Pruning only works for small batch sizes
vvolhejn opened this issue · 4 comments
Describe the bug
When using prune_low_magnitude()
, my model is not pruned if the batch size is low.
System information
TensorFlow version (installed from source or binary): 2.8.0 installed via pip
TensorFlow Model Optimization version (installed from source or binary): 0.7.2 installed via pip
Python version: 3.9.10
Describe the expected behavior
model_for_pruning.fit
should sparsify the model independent of the batch size.
Describe the current behavior
If the batch size is larger than 2 (this is the threshold in my example, at least), the network is not pruned.
Code to reproduce the issue
Based on the Pruning with Keras tutorial.
import tempfile
import numpy as np
import tensorflow as tf
import tensorflow_model_optimization as tfmot
def main(batch_size):
model = tf.keras.Sequential([
tf.keras.layers.InputLayer(input_shape=(28, 28)),
tf.keras.layers.Reshape(target_shape=(28, 28, 1)),
tf.keras.layers.Conv2D(filters=12, kernel_size=(3, 3), activation='relu'),
tf.keras.layers.MaxPooling2D(pool_size=(2, 2)),
tf.keras.layers.Flatten(),
tf.keras.layers.Dense(10)
])
model.compile(
loss=tf.keras.losses.MeanSquaredError(),
optimizer='adam',
metrics=['accuracy']
)
model_for_pruning = tfmot.sparsity.keras.prune_low_magnitude(model)
log_dir = tempfile.mkdtemp()
callbacks = [
tfmot.sparsity.keras.UpdatePruningStep(),
]
model_for_pruning.compile(
loss=tf.keras.losses.MeanSquaredError(),
optimizer='adam',
metrics=['accuracy']
)
model_for_pruning.fit(
np.random.randn(100, 28, 28).astype(np.float32),
np.random.randn(100, 10).astype(np.float32),
callbacks=callbacks,
epochs=2,
batch_size=batch_size,
# validation_split=0.1,
verbose=0,
)
weights = model_for_pruning.get_weights()[1]
# A sanity check to show we're looking at the right weights.
print(f"(Checking weights of shape {weights.shape})")
# What part of the weights are zeros?
print(
f"Sparsity with batch size {batch_size}:",
(weights == 0).mean(),
)
main(batch_size=1)
main(batch_size=2)
main(batch_size=3)
main(batch_size=32)
This prints:
2022-05-25 16:44:16.340347: I tensorflow/core/platform/cpu_feature_guard.cc:151] This TensorFlow binary is optimized with oneAPI Deep Neural Network Library (oneDNN) to use the following CPU instructions in performance-critical operations: AVX2 FMA
To enable them in other operations, rebuild TensorFlow with the appropriate compiler flags.
/Users/vaclav/prog/venv/lib/python3.9/site-packages/tensorflow_model_optimization/python/core/sparsity/keras/pruning_wrapper.py:233: UserWarning: `layer.add_variable` is deprecated and will be removed in a future version.
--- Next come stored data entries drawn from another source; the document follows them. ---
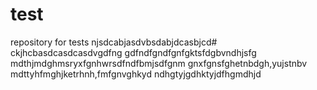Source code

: # test
repository for tests
njsdcabjasdvbsdabjdcasbjcd#
ckjhcbasdcasdcasdvgdfng
gdfndfgndfgnfgktsfdgbvndhjsfg
mdthjmdghmsryxfgnhwrsdfndfbmjsdfgnm
gnxfgnsfghetnbdgh,yujstnbv
mdttyhfmghjketrhnh,fmfgnvghkyd
ndhgtyjgdhktyjdfhgmdhjd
Please use `layer.add_weight` method instead.
self.pruning_step = self.add_variable(
/Users/vaclav/prog/venv/lib/python3.9/site-packages/tensorflow_model_optimization/python/core/sparsity/keras/pruning_wrapper.py:212: UserWarning: `layer.add_variable` is deprecated and will be removed in a future version. Please use `layer.add_weight` method instead.
mask = self.add_variable(
/Users/vaclav/prog/venv/lib/python3.9/site-packages/tensorflow_model_optimization/python/core/sparsity/keras/pruning_wrapper.py:219: UserWarning: `layer.add_variable` is deprecated and will be removed in a future version. Please use `layer.add_weight` method instead.
threshold = self.add_variable(
(Checking weights of shape (3, 3, 1, 12))
Sparsity with batch size 1: 0.5
(Checking weights of shape (3, 3, 1, 12))
Sparsity with batch size 2: 0.5
(Checking weights of shape (3, 3, 1, 12))
Sparsity with batch size 3: 0.0
(Checking weights of shape (3, 3, 1, 12))
Sparsity with batch size 32: 0.0
So when the batch size is 1 or 2, everything works fine. But for anything larger, the model is not pruned.
Hi @vvolhejn ,
Since you haven't set the pruning parameters, the default option is applied - ConstantSparsity, with pruning frequency 100. https://github.com/tensorflow/model-optimization/blob/master/tensorflow_model_optimization/python/core/sparsity/keras/pruning_schedule.py#L141
That means, your model will be pruned at every 100 steps. Your example will run less than 100 steps if batchsize is larger than 2, so that's why you don't get pruned result (the training finishes before applying pruning)
Hope this helps,
Thank you for clearing this up. It makes sense explained like this, but it feels a bit unintuitive to me :/ The docs say "frequency: Only apply pruning every frequency
steps." which doesn't seem to imply the first pruning happens after frequency
steps.
Sorry for the confusion. We wished that "Only" in the sentence implies it, but that might not be enough.